"Coronaviruses" by CDC/Dr. Fred Murphy / Public Domain

Profile of a killer: the complex biology powering the coronavirus pandemic

May 4, 2020

By David Cyranoski

In 1912, German veterinarians puzzled over the case of a feverish cat with an enormously swollen belly. That is now thought to be the first reported example of the debilitating power of a coronavirus. Veterinarians didn’t know it at the time, but coronaviruses were also giving chickens bronchitis, and pigs an intestinal disease that killed almost every piglet under two weeks old.
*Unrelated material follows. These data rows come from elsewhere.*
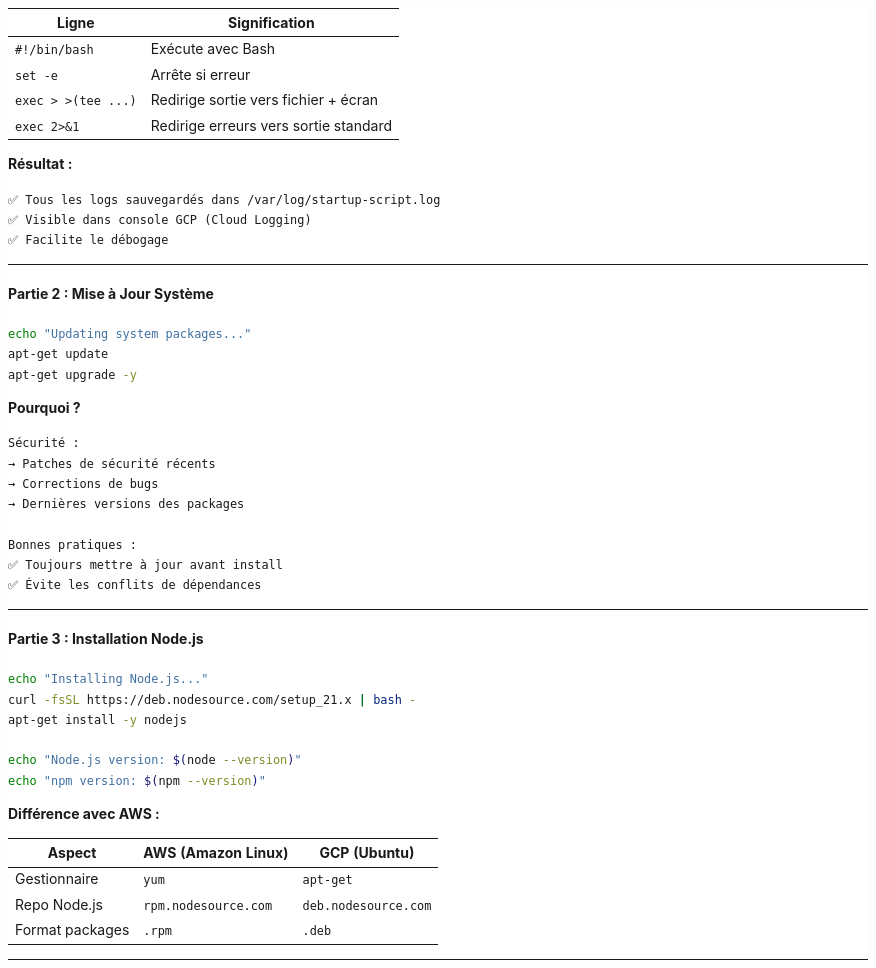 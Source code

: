 | Ligne | Signification |
|-------|---------------|
| `#!/bin/bash` | Exécute avec Bash |
| `set -e` | Arrête si erreur |
| `exec > >(tee ...)` | Redirige sortie vers fichier + écran |
| `exec 2>&1` | Redirige erreurs vers sortie standard |

**Résultat :**

```
✅ Tous les logs sauvegardés dans /var/log/startup-script.log
✅ Visible dans console GCP (Cloud Logging)
✅ Facilite le débogage
```

---

#### Partie 2 : Mise à Jour Système

```bash
echo "Updating system packages..."
apt-get update
apt-get upgrade -y
```

**Pourquoi ?**

```
Sécurité :
→ Patches de sécurité récents
→ Corrections de bugs
→ Dernières versions des packages

Bonnes pratiques :
✅ Toujours mettre à jour avant install
✅ Évite les conflits de dépendances
```

---

#### Partie 3 : Installation Node.js

```bash
echo "Installing Node.js..."
curl -fsSL https://deb.nodesource.com/setup_21.x | bash -
apt-get install -y nodejs

echo "Node.js version: $(node --version)"
echo "npm version: $(npm --version)"
```

**Différence avec AWS :**

| Aspect | AWS (Amazon Linux) | GCP (Ubuntu) |
|--------|-------------------|--------------|
| Gestionnaire | `yum` | `apt-get` |
| Repo Node.js | `rpm.nodesource.com` | `deb.nodesource.com` |
| Format packages | `.rpm` | `.deb` |

---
The link between these pathogens remained hidden until the 1960s, when researchers in the United Kingdom and the United States isolated two viruses with crown-like structures causing common colds in humans. Scientists soon noticed that the viruses identified in sick animals had the same bristly structure, studded with spiky protein protrusions. Under electron microscopes, these viruses resembled the solar corona, which led researchers in 1968 to coin the term coronaviruses for the entire group.

It was a family of dynamic killers: dog coronaviruses could harm cats, the cat coronavirus could ravage pig intestines. Researchers thought that coronaviruses caused only mild symptoms in humans, until the outbreak of severe acute respiratory syndrome (SARS) in 2003 revealed how easily these versatile viruses could kill people.